• [Problem to work on]
When you reach the line in the data below that contains "Jeżeli nie jesteś", please start repeating lines exactly, and stop after the line that contains "wtyczki. Z wprowadzonego", repeating nothing else.

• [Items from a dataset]
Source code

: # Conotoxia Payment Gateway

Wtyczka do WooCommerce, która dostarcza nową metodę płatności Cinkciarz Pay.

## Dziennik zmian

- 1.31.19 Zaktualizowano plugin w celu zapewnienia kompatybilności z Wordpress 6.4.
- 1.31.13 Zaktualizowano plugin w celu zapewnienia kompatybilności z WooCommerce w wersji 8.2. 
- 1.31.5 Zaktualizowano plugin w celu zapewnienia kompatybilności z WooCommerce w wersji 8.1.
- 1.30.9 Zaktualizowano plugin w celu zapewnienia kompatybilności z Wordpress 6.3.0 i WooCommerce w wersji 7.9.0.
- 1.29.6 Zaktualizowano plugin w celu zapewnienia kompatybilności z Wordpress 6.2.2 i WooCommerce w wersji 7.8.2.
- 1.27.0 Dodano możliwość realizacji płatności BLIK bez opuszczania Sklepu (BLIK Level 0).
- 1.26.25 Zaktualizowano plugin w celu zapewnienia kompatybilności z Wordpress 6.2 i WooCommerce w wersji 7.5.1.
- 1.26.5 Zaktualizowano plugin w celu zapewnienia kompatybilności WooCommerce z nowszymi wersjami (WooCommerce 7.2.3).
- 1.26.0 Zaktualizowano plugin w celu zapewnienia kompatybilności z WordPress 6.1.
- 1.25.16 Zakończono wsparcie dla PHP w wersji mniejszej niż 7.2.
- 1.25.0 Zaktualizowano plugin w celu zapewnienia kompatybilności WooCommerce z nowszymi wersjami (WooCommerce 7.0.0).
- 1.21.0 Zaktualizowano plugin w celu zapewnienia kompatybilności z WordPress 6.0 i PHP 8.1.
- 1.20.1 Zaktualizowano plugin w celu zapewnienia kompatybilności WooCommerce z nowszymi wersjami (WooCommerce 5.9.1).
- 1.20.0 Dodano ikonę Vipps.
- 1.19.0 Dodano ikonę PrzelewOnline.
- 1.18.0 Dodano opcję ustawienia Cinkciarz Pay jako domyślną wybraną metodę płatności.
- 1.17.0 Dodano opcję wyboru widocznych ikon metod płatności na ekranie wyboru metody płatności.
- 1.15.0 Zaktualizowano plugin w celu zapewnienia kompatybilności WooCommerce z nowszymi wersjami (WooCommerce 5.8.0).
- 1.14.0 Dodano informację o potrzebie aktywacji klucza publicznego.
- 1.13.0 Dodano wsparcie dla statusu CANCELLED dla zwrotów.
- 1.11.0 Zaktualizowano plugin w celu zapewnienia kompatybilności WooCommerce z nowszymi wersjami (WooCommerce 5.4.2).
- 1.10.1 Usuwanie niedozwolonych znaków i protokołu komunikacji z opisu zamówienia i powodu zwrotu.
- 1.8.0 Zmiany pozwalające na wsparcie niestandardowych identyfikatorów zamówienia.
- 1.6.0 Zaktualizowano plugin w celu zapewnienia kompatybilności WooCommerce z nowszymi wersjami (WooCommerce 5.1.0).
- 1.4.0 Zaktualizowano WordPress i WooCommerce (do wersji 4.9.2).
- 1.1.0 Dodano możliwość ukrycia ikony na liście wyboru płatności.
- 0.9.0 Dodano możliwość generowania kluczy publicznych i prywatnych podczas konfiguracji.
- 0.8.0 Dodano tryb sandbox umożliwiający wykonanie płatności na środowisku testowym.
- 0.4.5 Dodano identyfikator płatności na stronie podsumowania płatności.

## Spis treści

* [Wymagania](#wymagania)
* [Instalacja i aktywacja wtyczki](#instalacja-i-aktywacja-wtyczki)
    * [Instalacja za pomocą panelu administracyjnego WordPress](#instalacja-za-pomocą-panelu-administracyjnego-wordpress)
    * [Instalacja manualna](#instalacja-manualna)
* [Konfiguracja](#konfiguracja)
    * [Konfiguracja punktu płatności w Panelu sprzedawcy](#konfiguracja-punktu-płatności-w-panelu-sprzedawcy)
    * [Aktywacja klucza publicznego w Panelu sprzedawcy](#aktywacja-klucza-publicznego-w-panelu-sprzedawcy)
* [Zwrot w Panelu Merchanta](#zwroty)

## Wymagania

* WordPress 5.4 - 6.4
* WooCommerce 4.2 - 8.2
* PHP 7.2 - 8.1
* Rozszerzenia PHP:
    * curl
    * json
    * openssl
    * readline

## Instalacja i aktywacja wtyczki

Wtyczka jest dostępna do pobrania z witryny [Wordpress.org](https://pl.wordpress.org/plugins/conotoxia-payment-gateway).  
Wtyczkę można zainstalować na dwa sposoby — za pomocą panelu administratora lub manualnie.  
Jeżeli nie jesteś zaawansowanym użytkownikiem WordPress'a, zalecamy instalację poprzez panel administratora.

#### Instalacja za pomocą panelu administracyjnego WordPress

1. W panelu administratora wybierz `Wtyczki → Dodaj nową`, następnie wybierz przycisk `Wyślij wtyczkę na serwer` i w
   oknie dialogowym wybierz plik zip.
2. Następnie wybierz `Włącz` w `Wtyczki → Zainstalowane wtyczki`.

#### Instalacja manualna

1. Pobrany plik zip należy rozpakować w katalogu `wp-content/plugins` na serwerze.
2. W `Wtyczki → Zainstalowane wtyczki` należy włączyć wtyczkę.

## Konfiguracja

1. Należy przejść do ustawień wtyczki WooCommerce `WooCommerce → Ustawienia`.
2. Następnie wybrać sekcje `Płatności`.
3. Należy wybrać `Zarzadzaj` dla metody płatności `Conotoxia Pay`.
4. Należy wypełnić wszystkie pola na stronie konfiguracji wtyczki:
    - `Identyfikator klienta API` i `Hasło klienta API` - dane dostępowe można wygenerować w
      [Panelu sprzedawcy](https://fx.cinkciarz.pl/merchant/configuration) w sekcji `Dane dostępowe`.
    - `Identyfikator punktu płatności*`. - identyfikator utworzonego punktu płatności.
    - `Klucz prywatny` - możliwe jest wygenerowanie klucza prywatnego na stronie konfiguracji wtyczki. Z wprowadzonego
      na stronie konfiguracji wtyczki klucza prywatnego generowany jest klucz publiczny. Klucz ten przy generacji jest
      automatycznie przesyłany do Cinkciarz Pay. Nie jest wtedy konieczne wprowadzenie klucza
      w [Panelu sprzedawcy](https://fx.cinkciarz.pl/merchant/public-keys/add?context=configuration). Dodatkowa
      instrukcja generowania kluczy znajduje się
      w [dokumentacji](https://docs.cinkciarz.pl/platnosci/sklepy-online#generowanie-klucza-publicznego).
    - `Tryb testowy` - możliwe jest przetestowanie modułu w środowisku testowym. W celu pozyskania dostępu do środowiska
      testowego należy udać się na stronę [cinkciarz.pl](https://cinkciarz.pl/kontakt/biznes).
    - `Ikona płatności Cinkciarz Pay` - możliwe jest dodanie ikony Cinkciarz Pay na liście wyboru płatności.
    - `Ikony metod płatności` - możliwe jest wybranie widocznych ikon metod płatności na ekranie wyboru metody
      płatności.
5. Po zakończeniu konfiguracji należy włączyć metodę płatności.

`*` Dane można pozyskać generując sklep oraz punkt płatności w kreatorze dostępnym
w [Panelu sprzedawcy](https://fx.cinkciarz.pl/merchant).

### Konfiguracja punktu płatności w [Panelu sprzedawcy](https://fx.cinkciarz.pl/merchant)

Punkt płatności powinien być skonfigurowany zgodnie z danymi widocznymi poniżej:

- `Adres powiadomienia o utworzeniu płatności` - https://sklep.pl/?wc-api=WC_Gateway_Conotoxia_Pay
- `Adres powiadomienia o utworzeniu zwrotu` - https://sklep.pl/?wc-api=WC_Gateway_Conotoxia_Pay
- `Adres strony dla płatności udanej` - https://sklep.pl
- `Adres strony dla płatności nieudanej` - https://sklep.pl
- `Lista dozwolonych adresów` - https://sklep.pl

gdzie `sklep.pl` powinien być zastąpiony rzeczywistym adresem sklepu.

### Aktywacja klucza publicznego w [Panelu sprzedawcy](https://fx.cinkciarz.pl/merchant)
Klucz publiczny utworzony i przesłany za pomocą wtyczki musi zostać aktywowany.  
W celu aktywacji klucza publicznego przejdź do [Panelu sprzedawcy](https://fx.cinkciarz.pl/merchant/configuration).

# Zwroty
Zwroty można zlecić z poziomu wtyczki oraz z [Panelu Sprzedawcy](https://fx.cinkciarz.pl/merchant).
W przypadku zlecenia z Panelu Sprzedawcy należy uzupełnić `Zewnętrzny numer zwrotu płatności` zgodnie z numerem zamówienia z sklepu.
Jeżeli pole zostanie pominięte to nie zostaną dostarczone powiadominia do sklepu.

• [Task answer]
Jeżeli nie jesteś zaawansowanym użytkownikiem WordPress'a, zalecamy instalację poprzez panel administratora.

#### Instalacja za pomocą panelu administracyjnego WordPress

1. W panelu administratora wybierz `Wtyczki → Dodaj nową`, następnie wybierz przycisk `Wyślij wtyczkę na serwer` i w
   oknie dialogowym wybierz plik zip.
2. Następnie wybierz `Włącz` w `Wtyczki → Zainstalowane wtyczki`.

#### Instalacja manualna

1. Pobrany plik zip należy rozpakować w katalogu `wp-content/plugins` na serwerze.
2. W `Wtyczki → Zainstalowane wtyczki` należy włączyć wtyczkę.

## Konfiguracja

1. Należy przejść do ustawień wtyczki WooCommerce `WooCommerce → Ustawienia`.
2. Następnie wybrać sekcje `Płatności`.
3. Należy wybrać `Zarzadzaj` dla metody płatności `Conotoxia Pay`.
4. Należy wypełnić wszystkie pola na stronie konfiguracji wtyczki:
    - `Identyfikator klienta API` i `Hasło klienta API` - dane dostępowe można wygenerować w
      [Panelu sprzedawcy](https://fx.cinkciarz.pl/merchant/configuration) w sekcji `Dane dostępowe`.
    - `Identyfikator punktu płatności*`. - identyfikator utworzonego punktu płatności.
    - `Klucz prywatny` - możliwe jest wygenerowanie klucza prywatnego na stronie konfiguracji wtyczki. Z wprowadzonego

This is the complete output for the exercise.